» Records for the exercise:
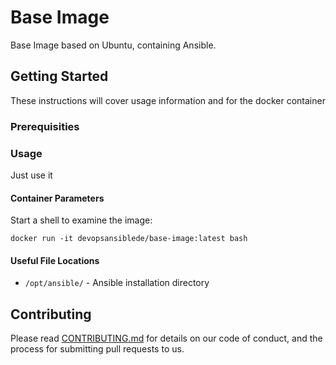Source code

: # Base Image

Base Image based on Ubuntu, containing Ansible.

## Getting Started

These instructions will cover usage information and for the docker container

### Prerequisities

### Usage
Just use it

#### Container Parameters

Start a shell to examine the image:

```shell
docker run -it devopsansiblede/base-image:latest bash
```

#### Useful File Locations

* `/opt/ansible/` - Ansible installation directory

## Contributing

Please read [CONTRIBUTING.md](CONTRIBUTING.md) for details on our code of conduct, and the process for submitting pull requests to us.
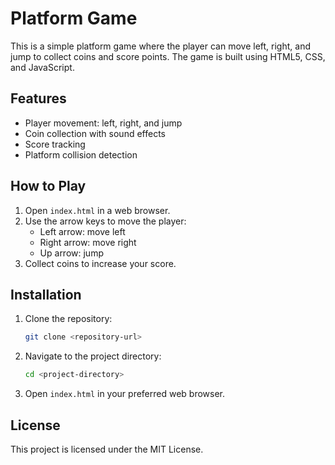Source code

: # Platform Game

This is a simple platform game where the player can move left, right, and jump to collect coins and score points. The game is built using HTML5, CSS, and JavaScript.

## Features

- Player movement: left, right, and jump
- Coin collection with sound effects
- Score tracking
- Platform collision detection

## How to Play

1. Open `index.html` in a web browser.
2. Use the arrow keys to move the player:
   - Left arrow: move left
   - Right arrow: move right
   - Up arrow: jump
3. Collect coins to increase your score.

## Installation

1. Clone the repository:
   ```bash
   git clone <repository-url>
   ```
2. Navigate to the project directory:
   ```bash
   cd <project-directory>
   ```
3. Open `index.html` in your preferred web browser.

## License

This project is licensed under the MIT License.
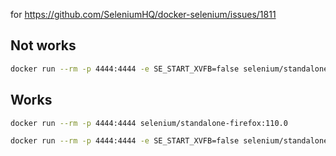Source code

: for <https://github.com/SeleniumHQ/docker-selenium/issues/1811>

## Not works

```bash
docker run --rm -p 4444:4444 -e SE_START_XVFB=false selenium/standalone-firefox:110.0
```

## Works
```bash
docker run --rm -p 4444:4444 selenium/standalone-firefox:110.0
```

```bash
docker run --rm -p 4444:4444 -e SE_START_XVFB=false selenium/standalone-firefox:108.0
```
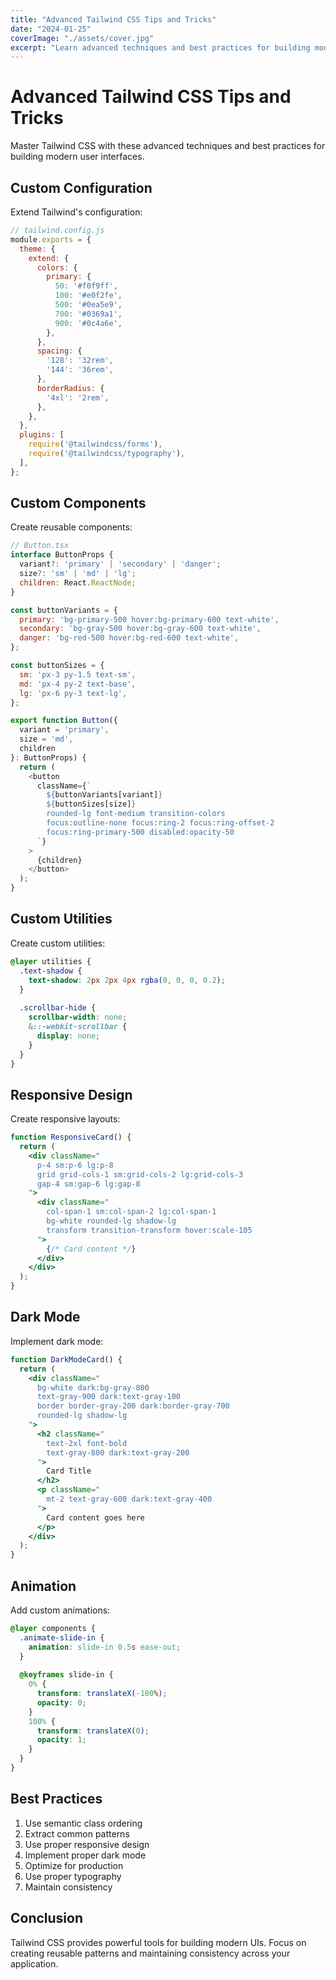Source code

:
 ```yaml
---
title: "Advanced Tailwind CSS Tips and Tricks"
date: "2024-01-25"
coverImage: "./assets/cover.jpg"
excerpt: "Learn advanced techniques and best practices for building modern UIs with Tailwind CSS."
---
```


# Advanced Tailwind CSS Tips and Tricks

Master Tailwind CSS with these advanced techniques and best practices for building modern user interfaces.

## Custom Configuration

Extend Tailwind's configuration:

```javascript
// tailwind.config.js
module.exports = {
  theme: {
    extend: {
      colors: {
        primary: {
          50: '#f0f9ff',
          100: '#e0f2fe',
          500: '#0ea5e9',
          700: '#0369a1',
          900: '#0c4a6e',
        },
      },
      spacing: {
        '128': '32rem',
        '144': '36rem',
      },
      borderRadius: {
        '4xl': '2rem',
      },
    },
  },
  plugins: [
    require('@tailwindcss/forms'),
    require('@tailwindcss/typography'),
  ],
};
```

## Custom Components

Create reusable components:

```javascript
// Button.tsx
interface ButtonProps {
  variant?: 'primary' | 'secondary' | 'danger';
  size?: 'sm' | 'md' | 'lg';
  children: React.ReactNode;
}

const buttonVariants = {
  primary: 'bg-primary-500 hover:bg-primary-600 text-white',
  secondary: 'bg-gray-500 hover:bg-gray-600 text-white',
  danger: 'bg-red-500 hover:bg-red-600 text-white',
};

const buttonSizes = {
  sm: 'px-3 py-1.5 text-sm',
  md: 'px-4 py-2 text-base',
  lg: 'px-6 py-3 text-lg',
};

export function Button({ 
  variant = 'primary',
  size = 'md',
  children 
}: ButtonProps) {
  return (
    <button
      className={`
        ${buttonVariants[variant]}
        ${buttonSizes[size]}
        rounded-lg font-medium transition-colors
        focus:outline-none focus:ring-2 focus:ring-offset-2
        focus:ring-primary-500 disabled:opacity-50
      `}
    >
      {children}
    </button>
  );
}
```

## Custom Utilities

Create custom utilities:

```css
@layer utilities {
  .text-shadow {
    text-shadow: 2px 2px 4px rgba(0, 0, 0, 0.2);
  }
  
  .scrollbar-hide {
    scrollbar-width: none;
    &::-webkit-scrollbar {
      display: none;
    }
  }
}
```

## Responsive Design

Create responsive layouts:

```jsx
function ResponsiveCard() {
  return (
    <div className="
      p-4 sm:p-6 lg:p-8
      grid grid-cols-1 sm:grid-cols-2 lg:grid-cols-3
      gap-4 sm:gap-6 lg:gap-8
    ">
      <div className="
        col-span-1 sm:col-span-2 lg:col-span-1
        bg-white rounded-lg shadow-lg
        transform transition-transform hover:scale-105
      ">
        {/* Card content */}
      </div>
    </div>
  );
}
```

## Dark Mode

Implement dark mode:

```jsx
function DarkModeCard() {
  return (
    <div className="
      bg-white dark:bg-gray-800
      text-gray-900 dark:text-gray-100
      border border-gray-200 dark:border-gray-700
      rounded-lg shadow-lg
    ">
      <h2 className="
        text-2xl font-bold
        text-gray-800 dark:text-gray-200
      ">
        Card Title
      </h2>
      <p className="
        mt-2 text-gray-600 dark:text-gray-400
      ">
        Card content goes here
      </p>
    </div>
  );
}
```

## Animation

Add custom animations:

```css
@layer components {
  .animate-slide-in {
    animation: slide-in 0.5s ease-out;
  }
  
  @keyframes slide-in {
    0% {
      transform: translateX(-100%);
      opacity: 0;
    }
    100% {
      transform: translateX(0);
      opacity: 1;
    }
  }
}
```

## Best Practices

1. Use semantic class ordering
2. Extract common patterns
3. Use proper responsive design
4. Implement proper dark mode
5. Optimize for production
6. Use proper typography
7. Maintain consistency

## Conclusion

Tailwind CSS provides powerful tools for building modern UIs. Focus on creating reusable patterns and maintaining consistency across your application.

» Problem details: Skipping any pictures, copy the entries exactly as they appear.

» Solution below:
Source code

: # Base Image

Base Image based on Ubuntu, containing Ansible.

## Getting Started

These instructions will cover usage information and for the docker container

### Prerequisities

### Usage
Just use it

#### Container Parameters

Start a shell to examine the image:

```shell
docker run -it devopsansiblede/base-image:latest bash
```

#### Useful File Locations

* `/opt/ansible/` - Ansible installation directory

## Contributing

Please read [CONTRIBUTING.md](CONTRIBUTING.md) for details on our code of conduct, and the process for submitting pull requests to us.
Source code

: # Platform Game

This is a simple platform game where the player can move left, right, and jump to collect coins and score points. The game is built using HTML5, CSS, and JavaScript.

## Features

- Player movement: left, right, and jump
- Coin collection with sound effects
- Score tracking
- Platform collision detection

## How to Play

1. Open `index.html` in a web browser.
2. Use the arrow keys to move the player:
   - Left arrow: move left
   - Right arrow: move right
   - Up arrow: jump
3. Collect coins to increase your score.

## Installation

1. Clone the repository:
   ```bash
   git clone <repository-url>
   ```
2. Navigate to the project directory:
   ```bash
   cd <project-directory>
   ```
3. Open `index.html` in your preferred web browser.

## License

This project is licensed under the MIT License.
Source code

: for <https://github.com/SeleniumHQ/docker-selenium/issues/1811>

## Not works

```bash
docker run --rm -p 4444:4444 -e SE_START_XVFB=false selenium/standalone-firefox:110.0
```

## Works
```bash
docker run --rm -p 4444:4444 selenium/standalone-firefox:110.0
```

```bash
docker run --rm -p 4444:4444 -e SE_START_XVFB=false selenium/standalone-firefox:108.0
```
Source code

:
 ```yaml
---
title: "Advanced Tailwind CSS Tips and Tricks"
date: "2024-01-25"
coverImage: "./assets/cover.jpg"
excerpt: "Learn advanced techniques and best practices for building modern UIs with Tailwind CSS."
---
```


# Advanced Tailwind CSS Tips and Tricks

Master Tailwind CSS with these advanced techniques and best practices for building modern user interfaces.

## Custom Configuration

Extend Tailwind's configuration:

```javascript
// tailwind.config.js
module.exports = {
  theme: {
    extend: {
      colors: {
        primary: {
          50: '#f0f9ff',
          100: '#e0f2fe',
          500: '#0ea5e9',
          700: '#0369a1',
          900: '#0c4a6e',
        },
      },
      spacing: {
        '128': '32rem',
        '144': '36rem',
      },
      borderRadius: {
        '4xl': '2rem',
      },
    },
  },
  plugins: [
    require('@tailwindcss/forms'),
    require('@tailwindcss/typography'),
  ],
};
```

## Custom Components

Create reusable components:

```javascript
// Button.tsx
interface ButtonProps {
  variant?: 'primary' | 'secondary' | 'danger';
  size?: 'sm' | 'md' | 'lg';
  children: React.ReactNode;
}

const buttonVariants = {
  primary: 'bg-primary-500 hover:bg-primary-600 text-white',
  secondary: 'bg-gray-500 hover:bg-gray-600 text-white',
  danger: 'bg-red-500 hover:bg-red-600 text-white',
};

const buttonSizes = {
  sm: 'px-3 py-1.5 text-sm',
  md: 'px-4 py-2 text-base',
  lg: 'px-6 py-3 text-lg',
};

export function Button({ 
  variant = 'primary',
  size = 'md',
  children 
}: ButtonProps) {
  return (
    <button
      className={`
        ${buttonVariants[variant]}
        ${buttonSizes[size]}
        rounded-lg font-medium transition-colors
        focus:outline-none focus:ring-2 focus:ring-offset-2
        focus:ring-primary-500 disabled:opacity-50
      `}
    >
      {children}
    </button>
  );
}
```

## Custom Utilities

Create custom utilities:

```css
@layer utilities {
  .text-shadow {
    text-shadow: 2px 2px 4px rgba(0, 0, 0, 0.2);
  }
  
  .scrollbar-hide {
    scrollbar-width: none;
    &::-webkit-scrollbar {
      display: none;
    }
  }
}
```

## Responsive Design

Create responsive layouts:

```jsx
function ResponsiveCard() {
  return (
    <div className="
      p-4 sm:p-6 lg:p-8
      grid grid-cols-1 sm:grid-cols-2 lg:grid-cols-3
      gap-4 sm:gap-6 lg:gap-8
    ">
      <div className="
        col-span-1 sm:col-span-2 lg:col-span-1
        bg-white rounded-lg shadow-lg
        transform transition-transform hover:scale-105
      ">
        {/* Card content */}
      </div>
    </div>
  );
}
```

## Dark Mode

Implement dark mode:

```jsx
function DarkModeCard() {
  return (
    <div className="
      bg-white dark:bg-gray-800
      text-gray-900 dark:text-gray-100
      border border-gray-200 dark:border-gray-700
      rounded-lg shadow-lg
    ">
      <h2 className="
        text-2xl font-bold
        text-gray-800 dark:text-gray-200
      ">
        Card Title
      </h2>
      <p className="
        mt-2 text-gray-600 dark:text-gray-400
      ">
        Card content goes here
      </p>
    </div>
  );
}
```

## Animation

Add custom animations:

```css
@layer components {
  .animate-slide-in {
    animation: slide-in 0.5s ease-out;
  }
  
  @keyframes slide-in {
    0% {
      transform: translateX(-100%);
      opacity: 0;
    }
    100% {
      transform: translateX(0);
      opacity: 1;
    }
  }
}
```

## Best Practices

1. Use semantic class ordering
2. Extract common patterns
3. Use proper responsive design
4. Implement proper dark mode
5. Optimize for production
6. Use proper typography
7. Maintain consistency

## Conclusion

Tailwind CSS provides powerful tools for building modern UIs. Focus on creating reusable patterns and maintaining consistency across your application.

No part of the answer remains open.